Like gyroscopes, we school leaders tend to stabilize ourselves on the most fixed axis of all--traditional preservationism--while the world of our students and their parents wobbles wildly off into a deepening economic darkness.

The private sector’s choice/voucher push, the New American Schools Development Corporation, the federal America 2000 models, and the graying electorate’s extinguished support for most education combine to create an in-your-face need for a new axis around which emergent school leaders should spin. I will describe it as the “new collar’’ axis.

New-collar school leaders will be the doers and traders and vendors of schooling as a client-driven, worklife-derived commodity. They will immerse themselves less deeply in the pedagogy, realizing that too many of their predecessors created and suffered from a public perception of being fops with fads or jugglers with jargon. New-collar leaders will act more like the inventive sole proprietor of a local business and less like a protector of a rule-governed, self-perpetuating monolith.

These are harsh descriptors. Yet they are descriptors used by powerful and numerous critics who are bent upon scrapping the machine of universal education.

California’s business-backed Senate Bill 1274, which poured millions into encouraging radical models of future schooling, is well intentioned, but it has generally produced minor face-lifts on a body needing multiple organ transplants. The obstacles seem to come not so much from the schools but from their organizational contexts--districts, counties, the state, the employee unions. To be eligible for the next round of major funding (up to $200 per student for five years), the key actors in the system have to sign off in unwavering support of the changes--the unions, the board, the district, and perhaps others.

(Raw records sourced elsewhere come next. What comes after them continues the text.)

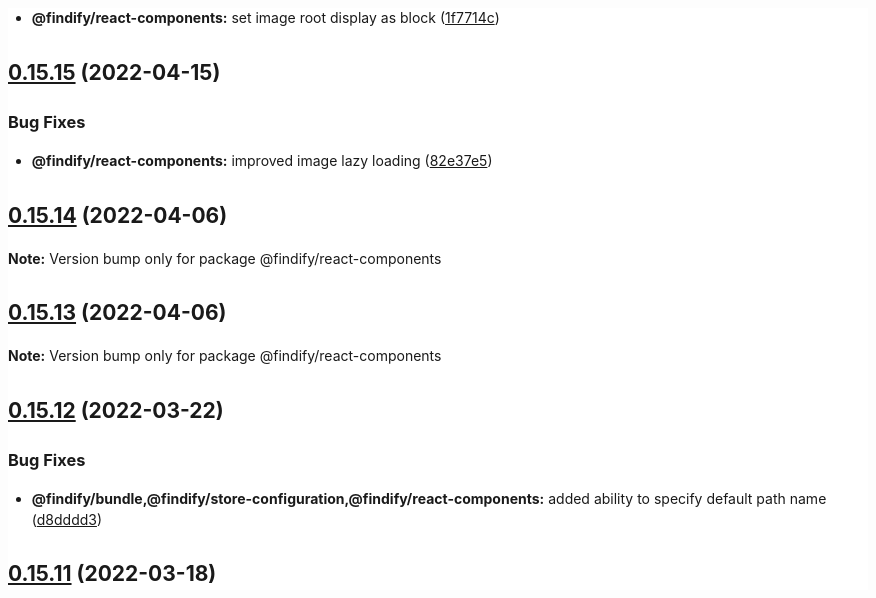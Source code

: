 * **@findify/react-components:** set image root display as block ([1f7714c](https://github.com/findify/findify-js/tree/master/packages/ui-components/commit/1f7714c5c2e75d02967487afb03cc23eb22a175f))





## [0.15.15](https://github.com/findify/findify-js/tree/master/packages/ui-components/compare/@findify/react-components@0.15.14...@findify/react-components@0.15.15) (2022-04-15)


### Bug Fixes

* **@findify/react-components:** improved image lazy loading ([82e37e5](https://github.com/findify/findify-js/tree/master/packages/ui-components/commit/82e37e5e72c5e911c9fb9dfd6c9c6dccc991531b))





## [0.15.14](https://github.com/findify/findify-js/tree/master/packages/ui-components/compare/@findify/react-components@0.15.13...@findify/react-components@0.15.14) (2022-04-06)

**Note:** Version bump only for package @findify/react-components





## [0.15.13](https://github.com/findify/findify-js/tree/master/packages/ui-components/compare/@findify/react-components@0.15.12...@findify/react-components@0.15.13) (2022-04-06)

**Note:** Version bump only for package @findify/react-components





## [0.15.12](https://github.com/findify/findify-js/tree/master/packages/ui-components/compare/@findify/react-components@0.15.11...@findify/react-components@0.15.12) (2022-03-22)


### Bug Fixes

* **@findify/bundle,@findify/store-configuration,@findify/react-components:** added ability to specify default path name ([d8dddd3](https://github.com/findify/findify-js/tree/master/packages/ui-components/commit/d8dddd3c840c9c26994b5380d6516b400b57f627))





## [0.15.11](https://github.com/findify/findify-js/tree/master/packages/ui-components/compare/@findify/react-components@0.15.10...@findify/react-components@0.15.11) (2022-03-18)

We wait to see how these sign-offs occur and to what extent these actors will endorse organic changes that may diminish their own clout.

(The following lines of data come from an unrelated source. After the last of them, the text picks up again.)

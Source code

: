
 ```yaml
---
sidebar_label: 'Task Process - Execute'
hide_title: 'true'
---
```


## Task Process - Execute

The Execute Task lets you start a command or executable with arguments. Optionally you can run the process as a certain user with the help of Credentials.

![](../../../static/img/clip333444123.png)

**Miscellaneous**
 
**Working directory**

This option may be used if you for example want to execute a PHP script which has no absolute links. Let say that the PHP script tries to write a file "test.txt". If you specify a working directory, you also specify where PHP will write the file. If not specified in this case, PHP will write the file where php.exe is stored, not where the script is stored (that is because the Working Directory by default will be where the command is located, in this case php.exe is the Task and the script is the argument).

The few touted California schools that are visited as sites where restructuring is already under way--Woodland High School in Yolo County, for example, and Pasadena High School in Los Angeles County--are brave models, but models which pretty much existed decades ago.

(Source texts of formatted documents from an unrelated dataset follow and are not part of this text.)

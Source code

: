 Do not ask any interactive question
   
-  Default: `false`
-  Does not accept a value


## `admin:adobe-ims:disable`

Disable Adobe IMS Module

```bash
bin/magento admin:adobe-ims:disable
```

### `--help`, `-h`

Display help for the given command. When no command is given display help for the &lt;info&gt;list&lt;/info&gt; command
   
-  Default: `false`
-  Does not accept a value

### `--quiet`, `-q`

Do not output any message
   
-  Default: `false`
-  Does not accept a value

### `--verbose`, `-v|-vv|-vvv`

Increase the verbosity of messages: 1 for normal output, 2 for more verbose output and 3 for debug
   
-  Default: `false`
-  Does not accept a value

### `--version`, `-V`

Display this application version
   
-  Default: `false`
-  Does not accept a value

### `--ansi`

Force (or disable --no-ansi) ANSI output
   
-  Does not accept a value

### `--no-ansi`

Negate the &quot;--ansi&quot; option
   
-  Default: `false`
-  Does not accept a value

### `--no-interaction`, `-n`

A digression serves: Imagine a restructured high-school system of the future. A student has post-10th-grade school options. School A is aimed at preparing students for university admissions. School B is for community college or vocational placement. Both are certified for college-admissions criteria and both have elements of thinking-meaning-centered curricula. At School B, the buzzwords are apprenticeships and performance-based competencies tied to jobs at local businesses. Nirvana? No, it is where my father had school choice in the early 1930’s: the Los Angeles Unified School District (Manual Arts High School, Los Angeles High School).

Why this gyroscopic tilt back to the same axis?

Given the bottomless swamp of statutory restrictions through which public educators trudge, the leaders at Woodland, Pasadena, and numerous other path-finding schools are to be commended. But their efforts are not generally transportable to other school systems or to other school leaders, due to a host of reasons not tied to blame. When these efforts are finally, partly transported to another system, the implementation delay usually frustrates even the most persevering reformer. Since the urgency to undergo major schoolwide metamorphosis has never been greater, it is no wonder that the frustrations built in by the traditional approaches and by the traditional leaders have never been more excruciating.

New-collar leaders, I believe, will be able to construct new models based on what Michael Fullan has called “positive contagion.’' They will read as much about business, technology, and international affairs as about education. They will challenge the “non-negotiables’’ in the bureaucracy, and will be propelled by loyalty to outcomes above traditions. They will not ascend professionally “through the chairs’’ of an organization: Rather, they will invent new chairs for themselves--or lead by standing on rather than sitting in the chairs. Spinning on an axis aligned to the social and economic pre-eminence of the nation, these new-collar leaders will be intolerant of systems that use compliance to ensure or create jobs while simultaneously choking off innovation. While traditional leaders may be brave by seeking a few waivers to stretch the codes, new-collar leaders will solicit enough support to reduce the number and effect of the codes. While the Coalition of Essential Schools’ leaders go about paring down their schools to deliver the essentials (an exemplary goal), new-collar leaders will be part of something like a Coalition of Essential Governance, which will pare down restrictive layers of code and tradition to clear a path for visible, not academic, restructuring.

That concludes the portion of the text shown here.